ENTRIES PROVIDED ->
════════
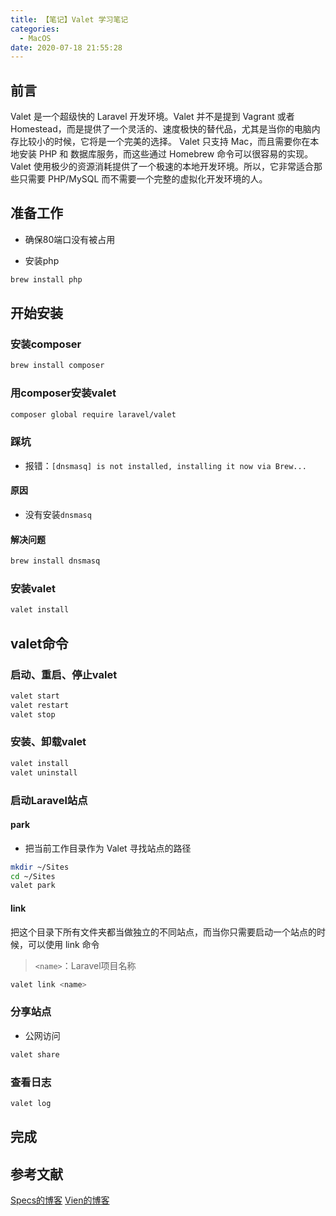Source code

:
 ```yaml
---
title: 【笔记】Valet 学习笔记
categories:
  - MacOS
date: 2020-07-18 21:55:28
---
```


## 前言

Valet 是一个超级快的 Laravel 开发环境。Valet 并不是提到 Vagrant 或者 Homestead，而是提供了一个灵活的、速度极快的替代品，尤其是当你的电脑内存比较小的时候，它将是一个完美的选择。
Valet 只支持 Mac，而且需要你在本地安装 PHP 和 数据库服务，而这些通过 Homebrew 命令可以很容易的实现。Valet 使用极少的资源消耗提供了一个极速的本地开发环境。所以，它非常适合那些只需要 PHP/MySQL 而不需要一个完整的虚拟化开发环境的人。

<!-- more -->

## 准备工作

- 确保80端口没有被占用

- 安装php

``` sh
brew install php
```

## 开始安装

### 安装composer

``` sh
brew install composer
```

### 用composer安装valet

``` sh
composer global require laravel/valet
```

### 踩坑

- 报错：`[dnsmasq] is not installed, installing it now via Brew... `

#### 原因

- 没有安装`dnsmasq`

#### 解决问题

``` sh
brew install dnsmasq
```

### 安装valet

``` sh
valet install
```

## valet命令

### 启动、重启、停止valet

``` sh
valet start
valet restart
valet stop
```

### 安装、卸载valet

``` sh
valet install
valet uninstall
```

### 启动Laravel站点

#### park

- 把当前工作目录作为 Valet 寻找站点的路径

``` sh
mkdir ~/Sites
cd ~/Sites
valet park
```

#### link

把这个目录下所有文件夹都当做独立的不同站点，而当你只需要启动一个站点的时候，可以使用 link 命令

> `<name>`：Laravel项目名称

``` sh
valet link <name>
```

### 分享站点

- 公网访问

``` sh
valet share
```

### 查看日志

``` sh
valet log
```

## 完成

## 参考文献

[Specs的博客](https://9iphp.com/web/laravel/laravel-valet-local-dev-environment.html)
[Vien的博客](https://viencoding.com/article/55)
════════
ASSIGNMENT -> Please output the listing above in full, exactly as given, without its images.

WRITTEN ANSWER ->
Source code

:
 ```yaml
---
title: 【笔记】Valet 学习笔记
categories:
  - MacOS
date: 2020-07-18 21:55:28
---
```


## 前言

Valet 是一个超级快的 Laravel 开发环境。Valet 并不是提到 Vagrant 或者 Homestead，而是提供了一个灵活的、速度极快的替代品，尤其是当你的电脑内存比较小的时候，它将是一个完美的选择。
Valet 只支持 Mac，而且需要你在本地安装 PHP 和 数据库服务，而这些通过 Homebrew 命令可以很容易的实现。Valet 使用极少的资源消耗提供了一个极速的本地开发环境。所以，它非常适合那些只需要 PHP/MySQL 而不需要一个完整的虚拟化开发环境的人。

<!-- more -->

## 准备工作

- 确保80端口没有被占用

- 安装php

``` sh
brew install php
```

## 开始安装

### 安装composer

``` sh
brew install composer
```

### 用composer安装valet

``` sh
composer global require laravel/valet
```

### 踩坑

- 报错：`[dnsmasq] is not installed, installing it now via Brew... `

#### 原因

- 没有安装`dnsmasq`

#### 解决问题

``` sh
brew install dnsmasq
```

### 安装valet

``` sh
valet install
```

## valet命令

### 启动、重启、停止valet

``` sh
valet start
valet restart
valet stop
```

### 安装、卸载valet

``` sh
valet install
valet uninstall
```

### 启动Laravel站点

#### park

- 把当前工作目录作为 Valet 寻找站点的路径

``` sh
mkdir ~/Sites
cd ~/Sites
valet park
```

#### link

把这个目录下所有文件夹都当做独立的不同站点，而当你只需要启动一个站点的时候，可以使用 link 命令

> `<name>`：Laravel项目名称

``` sh
valet link <name>
```

### 分享站点

- 公网访问

``` sh
valet share
```

### 查看日志

``` sh
valet log
```

## 完成

## 参考文献

[Specs的博客](https://9iphp.com/web/laravel/laravel-valet-local-dev-environment.html)
[Vien的博客](https://viencoding.com/article/55)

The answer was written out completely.